The mats are back in action. After close to two years of relative dormancy, we can again bump fists and battle. A notable phenomenon of post-lockdown jiu jitsu is a surge of new people eager to train. It makes sense. After being boxed up for so long, so many of us are ecstatic because we can be in an enclosed space, interacting with people, learning a new skill. That wave of people savoring new-found appreciation of their right to be active means a major influx of white belts — and they are welcome faces, absolutely.
But something in this new crop of students feels a bit different — and it’s not exclusive to the brancas. Everyone from blue to black has brought even just a touch of a strange, funky energy — a mix of anxiety and excitement. And it’s made people spazzy as hell.
Roll the calendar back to 2019 and the worst we’d have to worry about was the gym bro who had one year of wrestling in high school on a mission to prove himself. The good news is those bros were rare at best, and usually cured of their constant flex-fest after a good ten-minute round with one of the school’s female purple belts. (SIde Note: Aren’t those always awesome rolls to watch? Bro gasping, getting red-faced and locked in permanent push-up mode while she collar chokes him to humility? Jiu Jitsu is awesome.)
Anyway, our inability to train put the brakes on our major source of physical development and mental maintenance, and all that hyped up vibe has meant a few more torqued elbows, heavy head-butts, and popped ribs. It’s enough to make newcomers and vets alike think twice before having a go with someone they don’t know.
So keep this in mind: It’s perfectly acceptable to politely decline an invitation to roll. In other words, it’s okay to say no, thank you to someone — especially at the beginner level — with whom you are not yet familiar.
Stop playing pyramid-base face-bash with other white belts. Get in the mix with those who have a little pigment around their waist, and see how much better your jiu jitsu gets.
Let’s say you’re so new your gi is gleaming, I mean, the damn thing still smells like the plastic bag it was shipped in. It’s the start of open mat, that time when the buzzer is about to go off and everyone who hasn’t already picked a partner is giving each other the side-eye to see who’s game. After some accidental eye-contact, here comes another white belt, probably rocking a couple stripes, who can’t wait to confirm they can hit that new head-and-arm triangle setup they saw on Jiu Jitsu Times on an unsuspecting prospect. Maybe they physically out-class you as well, bigger, in better shape, recovering roid-head, whatever. You don’t like the vibe, you can feel free to say you’re sitting this one out.

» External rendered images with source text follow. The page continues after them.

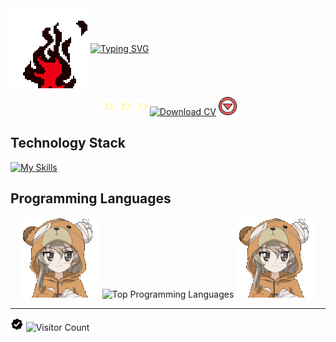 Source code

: <!-- https://readme-typing-svg.demolab.com/demo/ -->
<div style="display: flex; align-items: center;">
    <img src="https://github.com/fahadelahikhan/fahadelahikhan/blob/16adf8e2f0e0cc629e1ad6dd9e26ccb31c01cec5/images/gif_firebr.gif" alt="Firebr GIF">
    <a href="https://git.io/typing-svg">
        <img src="https://readme-typing-svg.demolab.com?font=lora&weight=650&size=23&pause=1000&color=F70000&center=false&width=650&height=70&lines=Hi!+I+am+Fahad+Elahi+Khan.;Aspiring+Mechanical+Engineer+%7C+Python+Developer;Thanks+for+visiting.+Have+a+good+day!" alt="Typing SVG">
    </a>
</div>

<div id="profile-views-badge" align="center">

<img src="https://github.com/fahadelahikhan/fahadelahikhan/blob/16adf8e2f0e0cc629e1ad6dd9e26ccb31c01cec5/images/Arrow_1.gif" width="23"> <img src="https://github.com/fahadelahikhan/fahadelahikhan/blob/16adf8e2f0e0cc629e1ad6dd9e26ccb31c01cec5/images/Arrow_1.gif" width="23"> <img src="https://github.com/fahadelahikhan/fahadelahikhan/blob/16adf8e2f0e0cc629e1ad6dd9e26ccb31c01cec5/images/Arrow_1.gif" width="23"> [![Download CV](https://img.shields.io/badge/DOWNLOAD_CV-000000?style=for-the-badge&logo=adobeacrobatreader&logoColor=#d4af37&labelColor=0d0d0d)](https://github.com/fahadelahikhan/fahadelahikhan/blob/f11eb0ce60a3fdbba906691b0ce96fb057ed085b/docs/CV%20coming%20soon.pdf) <img src="https://github.com/fahadelahikhan/fahadelahikhan/blob/1834eacb30e125cfd3e5b101d82ecdc9d347ef55/images/download_cv.svg" width="29">
</div>


## Technology Stack
[![My Skills](https://skillicons.dev/icons?i=py,tensorflow,matlab,latex,c,cpp,fortran,git,notion,html,css)](https://skillicons.dev)

## Programming Languages
<div align="center">
    <img src="https://github.com/fahadelahikhan/fahadelahikhan/blob/8c6e8304b6843e6ba34675c783d61d7a6b992a32/images/YesNodCuteAnimeGirl.gif">
<!-- <img height="170em" src="https://github-readme-stats.vercel.app/api?username=fahadelahikhan&theme=midnight-purple&show_icons=true&hide_border=true&count_private=true&ring_color=00ffff&rank_icon=github&number_format=short" alt="GitHub Stats: Fahad Elahi Khan" /> -->
<img height="150em" src="https://github-readme-stats.vercel.app/api/top-langs/?username=fahadelahikhan&&langs_count=10&theme=apprentice&hide_border=true&layout=compact" alt="Top Programming Languages" /> <img src="https://github.com/fahadelahikhan/fahadelahikhan/blob/8c6e8304b6843e6ba34675c783d61d7a6b992a32/images/YesNodCuteAnimeGirl.gif">
</div>

---
<img src="https://github.com/fahadelahikhan/fahadelahikhan/blob/16adf8e2f0e0cc629e1ad6dd9e26ccb31c01cec5/images/verified.gif" alt="Verified Badge" height="21"> ![Visitor Count](https://komarev.com/ghpvc/?username=fahadelahikhan&style=plastic&label=Profile+Views&abbreviated=true&color=red)

<!--
&nbsp; this is used for horizontal spacing
-->
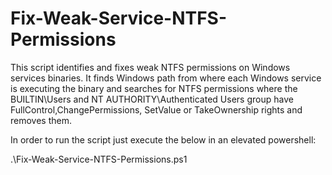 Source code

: # Fix-Weak-Service-NTFS-Permissions
This script identifies and fixes weak NTFS permissions on Windows services binaries. 
It finds Windows path from where each Windows service is executing the binary and searches for NTFS permissions where the BUILTIN\Users and NT AUTHORITY\Authenticated Users group have FullControl,ChangePermissions, SetValue or TakeOwnership rights and removes them.

In order to run the script just execute the below in an elevated powershell:

.\Fix-Weak-Service-NTFS-Permissions.ps1
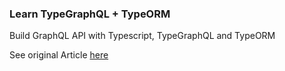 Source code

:### Learn TypeGraphQL + TypeORM

Build GraphQL API with Typescript, TypeGraphQL and TypeORM

See original Article [here](https://dev.to/bnevilleoneill/how-to-build-a-graphql-api-with-typegraphql-and-typeorm-58fb)
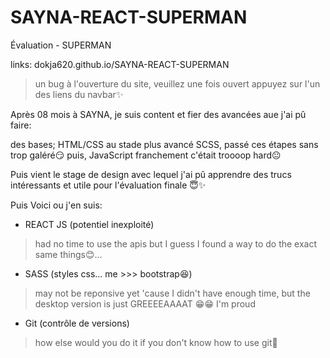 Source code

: # SAYNA-REACT-SUPERMAN
Évaluation - SUPERMAN

links: dokja620.github.io/SAYNA-REACT-SUPERMAN
> un bug à l'ouverture du site, veuillez une fois ouvert appuyez sur l'un des liens du navbar✨

Après 08 mois à SAYNA, je suis content et fier des avancées aue j'ai pû faire:

des bases; HTML/CSS au stade plus avancé SCSS, passé ces étapes sans trop galéré😏
puis, JavaScript franchement c'était troooop hard😐

Puis vient le stage de design avec lequel j'ai pû apprendre des trucs intéressants et utile pour l'évaluation finale 😇✨


Puis Voici ou j'en suis:
- REACT JS (potentiel inexploité)
> had no time to use the apis but I guess I found a way to do the exact same things😊...

- SASS (styles css... me >>> bootstrap😆)
> may not be reponsive yet 'cause I didn't have enough time, but the desktop version is just GREEEEAAAAT 😁😁 I'm proud

- Git (contrôle de versions)
> how else would you do it if you don't know how to use git🥴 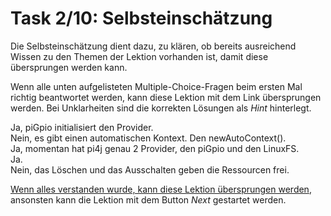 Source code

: # Task 2/10: Selbsteinschätzung

Die Selbsteinschätzung dient dazu, zu klären, ob bereits ausreichend Wissen zu den Themen der Lektion vorhanden ist,
damit diese übersprungen werden kann.

Wenn alle unten aufgelisteten Multiple-Choice-Fragen beim ersten Mal richtig beantwortet werden, kann diese Lektion
mit dem Link übersprungen werden. Bei Unklarheiten sind die korrekten Lösungen als *Hint* hinterlegt.

<div class="hint">
Ja, piGpio initialisiert den Provider.
</div>
<div class="hint">
Nein, es gibt einen automatischen Kontext. Den newAutoContext().
</div>
<div class="hint">
Ja, momentan hat pi4j genau 2 Provider, den piGpio und den LinuxFS.
</div>
<div class="hint">
Ja.
</div>
<div class="hint">
Nein, das Löschen und das Ausschalten geben die Ressourcen frei.
</div>


[Wenn alles verstanden wurde, kann diese Lektion übersprungen werden](course://Tutorial/ModelViewController/Übersicht/src/Main.java),
ansonsten kann die Lektion mit dem Button *Next* gestartet werden. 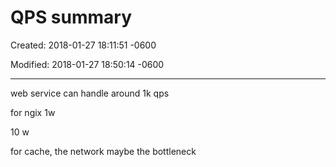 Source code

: # QPS summary 

Created: 2018-01-27 18:11:51 -0600

Modified: 2018-01-27 18:50:14 -0600

---

web service can handle around 1k qps



for ngix 1w



10 w



for cache, the network maybe the bottleneck




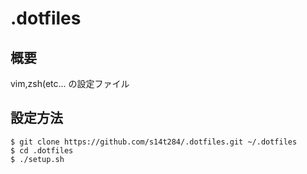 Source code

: .dotfiles 
=========
概要
----
vim,zsh(etc... の設定ファイル 

設定方法
--------
    $ git clone https://github.com/s14t284/.dotfiles.git ~/.dotfiles
    $ cd .dotfiles
    $ ./setup.sh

But you still want to get in those rounds, so what’s the play? This is the exact time that you should seek out the higher belts. Head right toward that tough purple or brown and see if they would like to go. They’re going to say yes because odds are (unless they are in maniac tournament-prep mode) they’re going to engineer their game to work on some under-trained aspect, go slow to concentrate on transition and flow, or (and have fun with this one) they’re going into full-coach mode and are going to talk you through what they’re doing and what you should do in response for the entire round — in fact, you should expect this last option from every two or three-stripe blue belt. Either way, you’re going to have a great five or six minutes, getting jiu jitsu learning in its purest form.
So, at the next open mat, when that salty-looking three-stripe purple ambles up and asks if you want to go, say hell yeah even if you don’t know your ass from your armbar. That higher belt is going to work with you — and probably work you over, but they should have the control and composure to accommodate the learning curve of a new player.
So, stop playing pyramid-base face-bash with other white belts. Get in the mix with those who have a little pigment around their waist, and see how much better your jiu jitsu gets.